[Dataset entries]
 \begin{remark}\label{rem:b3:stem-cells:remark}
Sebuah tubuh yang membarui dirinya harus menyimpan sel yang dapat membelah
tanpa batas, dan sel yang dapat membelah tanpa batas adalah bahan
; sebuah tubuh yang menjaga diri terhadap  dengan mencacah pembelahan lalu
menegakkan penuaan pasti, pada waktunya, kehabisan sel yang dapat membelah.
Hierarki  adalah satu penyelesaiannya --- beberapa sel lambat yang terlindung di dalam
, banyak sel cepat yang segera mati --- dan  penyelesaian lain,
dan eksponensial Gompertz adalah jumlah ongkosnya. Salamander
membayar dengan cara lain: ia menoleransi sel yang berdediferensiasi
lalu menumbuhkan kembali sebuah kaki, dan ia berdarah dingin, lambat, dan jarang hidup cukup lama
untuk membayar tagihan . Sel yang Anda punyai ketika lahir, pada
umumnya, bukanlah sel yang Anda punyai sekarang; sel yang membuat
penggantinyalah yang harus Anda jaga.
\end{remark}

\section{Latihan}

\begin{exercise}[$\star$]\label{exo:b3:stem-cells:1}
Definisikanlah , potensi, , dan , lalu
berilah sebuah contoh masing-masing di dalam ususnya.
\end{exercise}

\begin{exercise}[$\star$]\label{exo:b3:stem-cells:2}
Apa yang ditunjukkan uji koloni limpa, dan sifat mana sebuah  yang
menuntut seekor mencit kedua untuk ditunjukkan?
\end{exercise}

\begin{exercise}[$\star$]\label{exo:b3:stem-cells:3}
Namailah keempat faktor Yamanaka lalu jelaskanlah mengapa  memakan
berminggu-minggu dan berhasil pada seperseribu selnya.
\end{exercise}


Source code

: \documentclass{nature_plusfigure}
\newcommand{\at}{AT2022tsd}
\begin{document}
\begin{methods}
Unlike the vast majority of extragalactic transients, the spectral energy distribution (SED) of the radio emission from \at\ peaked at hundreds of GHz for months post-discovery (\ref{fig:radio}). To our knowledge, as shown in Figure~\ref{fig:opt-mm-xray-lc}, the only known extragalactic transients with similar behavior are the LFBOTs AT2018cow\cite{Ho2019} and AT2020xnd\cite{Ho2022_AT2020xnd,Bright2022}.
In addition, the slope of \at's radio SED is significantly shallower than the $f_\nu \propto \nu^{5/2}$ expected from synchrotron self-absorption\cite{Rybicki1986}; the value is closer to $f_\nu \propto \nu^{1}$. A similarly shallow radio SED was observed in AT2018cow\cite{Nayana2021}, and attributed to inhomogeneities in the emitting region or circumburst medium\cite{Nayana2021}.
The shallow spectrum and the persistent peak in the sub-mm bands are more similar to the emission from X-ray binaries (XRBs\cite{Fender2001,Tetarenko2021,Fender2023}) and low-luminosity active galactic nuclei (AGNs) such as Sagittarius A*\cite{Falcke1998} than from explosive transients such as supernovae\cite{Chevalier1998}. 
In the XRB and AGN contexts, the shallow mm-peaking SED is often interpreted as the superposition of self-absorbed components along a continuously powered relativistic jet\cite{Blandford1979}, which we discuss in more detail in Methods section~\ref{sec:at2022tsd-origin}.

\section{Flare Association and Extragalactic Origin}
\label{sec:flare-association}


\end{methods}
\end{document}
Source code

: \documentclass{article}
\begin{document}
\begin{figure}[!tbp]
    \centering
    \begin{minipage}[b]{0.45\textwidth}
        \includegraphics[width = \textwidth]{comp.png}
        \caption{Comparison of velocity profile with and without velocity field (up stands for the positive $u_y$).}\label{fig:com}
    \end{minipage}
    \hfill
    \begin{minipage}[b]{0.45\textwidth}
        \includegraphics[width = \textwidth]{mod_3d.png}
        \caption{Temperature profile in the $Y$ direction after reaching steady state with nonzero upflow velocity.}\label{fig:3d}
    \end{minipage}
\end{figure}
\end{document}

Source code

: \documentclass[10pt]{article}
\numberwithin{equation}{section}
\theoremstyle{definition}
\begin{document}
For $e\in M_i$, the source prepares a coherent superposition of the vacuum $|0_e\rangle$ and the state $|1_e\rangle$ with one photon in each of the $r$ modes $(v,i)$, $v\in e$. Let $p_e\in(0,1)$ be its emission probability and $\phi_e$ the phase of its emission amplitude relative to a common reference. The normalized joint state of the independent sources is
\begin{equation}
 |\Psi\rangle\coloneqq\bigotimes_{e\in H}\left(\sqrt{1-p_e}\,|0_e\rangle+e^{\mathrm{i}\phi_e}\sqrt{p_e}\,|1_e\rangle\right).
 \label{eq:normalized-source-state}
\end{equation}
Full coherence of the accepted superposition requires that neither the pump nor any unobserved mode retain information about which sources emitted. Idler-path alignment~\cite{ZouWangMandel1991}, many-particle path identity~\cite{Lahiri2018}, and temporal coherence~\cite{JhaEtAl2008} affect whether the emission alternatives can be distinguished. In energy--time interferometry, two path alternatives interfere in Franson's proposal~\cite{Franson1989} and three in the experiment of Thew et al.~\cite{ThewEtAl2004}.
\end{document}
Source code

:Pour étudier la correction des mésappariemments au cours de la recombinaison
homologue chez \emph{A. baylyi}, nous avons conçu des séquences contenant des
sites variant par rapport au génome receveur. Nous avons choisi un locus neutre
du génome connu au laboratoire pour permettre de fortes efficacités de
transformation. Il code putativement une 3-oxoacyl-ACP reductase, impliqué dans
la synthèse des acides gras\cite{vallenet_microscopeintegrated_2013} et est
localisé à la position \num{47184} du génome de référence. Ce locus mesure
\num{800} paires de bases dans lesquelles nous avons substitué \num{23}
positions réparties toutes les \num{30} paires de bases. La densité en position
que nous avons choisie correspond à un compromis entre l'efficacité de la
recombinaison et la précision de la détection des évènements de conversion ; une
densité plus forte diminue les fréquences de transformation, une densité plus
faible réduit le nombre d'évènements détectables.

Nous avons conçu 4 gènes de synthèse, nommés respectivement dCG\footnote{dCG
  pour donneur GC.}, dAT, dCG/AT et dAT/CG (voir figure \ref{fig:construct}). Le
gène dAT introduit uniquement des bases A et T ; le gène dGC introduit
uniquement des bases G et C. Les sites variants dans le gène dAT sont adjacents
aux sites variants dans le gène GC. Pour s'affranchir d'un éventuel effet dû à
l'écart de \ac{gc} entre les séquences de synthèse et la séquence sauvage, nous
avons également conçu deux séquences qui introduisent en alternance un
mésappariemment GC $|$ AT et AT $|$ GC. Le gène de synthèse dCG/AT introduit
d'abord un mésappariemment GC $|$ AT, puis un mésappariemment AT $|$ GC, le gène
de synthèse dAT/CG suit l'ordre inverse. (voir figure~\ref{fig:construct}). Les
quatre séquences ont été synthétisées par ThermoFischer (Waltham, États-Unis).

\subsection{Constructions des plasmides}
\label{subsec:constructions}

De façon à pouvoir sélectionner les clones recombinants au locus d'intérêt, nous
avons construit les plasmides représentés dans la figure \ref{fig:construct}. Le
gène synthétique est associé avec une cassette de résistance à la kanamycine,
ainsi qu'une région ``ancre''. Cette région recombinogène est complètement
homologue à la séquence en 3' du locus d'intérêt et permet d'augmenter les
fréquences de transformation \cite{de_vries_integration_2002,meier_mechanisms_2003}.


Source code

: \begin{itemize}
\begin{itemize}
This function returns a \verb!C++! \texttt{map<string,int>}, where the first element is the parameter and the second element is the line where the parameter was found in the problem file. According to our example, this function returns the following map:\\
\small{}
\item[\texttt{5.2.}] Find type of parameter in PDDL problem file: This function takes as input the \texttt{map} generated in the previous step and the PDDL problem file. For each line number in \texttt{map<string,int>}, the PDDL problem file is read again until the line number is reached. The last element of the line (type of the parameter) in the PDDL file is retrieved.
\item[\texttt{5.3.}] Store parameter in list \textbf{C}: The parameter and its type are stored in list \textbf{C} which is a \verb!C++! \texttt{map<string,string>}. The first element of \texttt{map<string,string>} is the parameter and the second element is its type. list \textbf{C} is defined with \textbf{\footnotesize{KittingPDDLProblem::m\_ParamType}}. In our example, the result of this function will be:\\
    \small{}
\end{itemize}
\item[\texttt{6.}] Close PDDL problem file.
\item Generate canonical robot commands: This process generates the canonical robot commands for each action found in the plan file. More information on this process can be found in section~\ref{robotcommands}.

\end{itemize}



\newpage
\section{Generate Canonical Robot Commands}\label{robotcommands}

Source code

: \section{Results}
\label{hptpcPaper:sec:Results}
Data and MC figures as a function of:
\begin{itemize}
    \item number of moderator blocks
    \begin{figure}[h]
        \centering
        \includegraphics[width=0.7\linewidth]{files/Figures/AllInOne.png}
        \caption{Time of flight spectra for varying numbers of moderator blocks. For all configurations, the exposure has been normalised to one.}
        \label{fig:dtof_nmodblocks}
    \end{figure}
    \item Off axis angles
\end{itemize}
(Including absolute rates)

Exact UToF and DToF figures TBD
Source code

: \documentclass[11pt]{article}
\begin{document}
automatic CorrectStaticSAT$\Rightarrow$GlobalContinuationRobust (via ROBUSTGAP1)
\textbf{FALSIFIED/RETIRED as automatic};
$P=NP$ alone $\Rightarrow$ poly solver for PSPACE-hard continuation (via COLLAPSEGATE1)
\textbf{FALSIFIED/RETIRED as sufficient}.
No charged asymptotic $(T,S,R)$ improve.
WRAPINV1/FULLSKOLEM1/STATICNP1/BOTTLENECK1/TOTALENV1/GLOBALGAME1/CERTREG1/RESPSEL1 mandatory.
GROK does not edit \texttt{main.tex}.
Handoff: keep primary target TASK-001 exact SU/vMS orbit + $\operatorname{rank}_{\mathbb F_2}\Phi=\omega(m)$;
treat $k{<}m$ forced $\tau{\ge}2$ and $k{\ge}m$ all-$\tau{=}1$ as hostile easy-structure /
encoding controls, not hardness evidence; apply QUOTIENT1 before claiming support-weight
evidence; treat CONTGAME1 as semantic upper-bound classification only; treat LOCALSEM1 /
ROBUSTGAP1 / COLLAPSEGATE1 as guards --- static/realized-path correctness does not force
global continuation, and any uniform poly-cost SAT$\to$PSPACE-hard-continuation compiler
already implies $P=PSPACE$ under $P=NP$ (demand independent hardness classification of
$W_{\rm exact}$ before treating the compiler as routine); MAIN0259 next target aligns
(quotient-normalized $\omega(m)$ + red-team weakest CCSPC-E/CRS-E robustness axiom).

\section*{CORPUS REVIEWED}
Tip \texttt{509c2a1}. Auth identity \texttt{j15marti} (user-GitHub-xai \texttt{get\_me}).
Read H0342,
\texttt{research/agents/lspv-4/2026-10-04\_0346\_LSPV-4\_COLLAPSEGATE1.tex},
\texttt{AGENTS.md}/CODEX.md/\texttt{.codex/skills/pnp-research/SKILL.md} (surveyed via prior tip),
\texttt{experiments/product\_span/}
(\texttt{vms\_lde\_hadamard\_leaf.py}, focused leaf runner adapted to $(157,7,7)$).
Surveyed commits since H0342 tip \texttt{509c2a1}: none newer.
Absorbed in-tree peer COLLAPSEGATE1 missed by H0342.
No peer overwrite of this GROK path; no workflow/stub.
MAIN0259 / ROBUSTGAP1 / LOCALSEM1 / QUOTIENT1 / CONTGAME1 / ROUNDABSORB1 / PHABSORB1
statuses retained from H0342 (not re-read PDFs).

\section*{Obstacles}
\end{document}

● Work order: The lines above from the one containing "evidence; treat CONTGAME1" through the one containing "already implies $P=PSPACE$" are to be set down exactly, and no others.

● Output for this task:
evidence; treat CONTGAME1 as semantic upper-bound classification only; treat LOCALSEM1 /
ROBUSTGAP1 / COLLAPSEGATE1 as guards --- static/realized-path correctness does not force
global continuation, and any uniform poly-cost SAT$\to$PSPACE-hard-continuation compiler
already implies $P=PSPACE$ under $P=NP$ (demand independent hardness classification of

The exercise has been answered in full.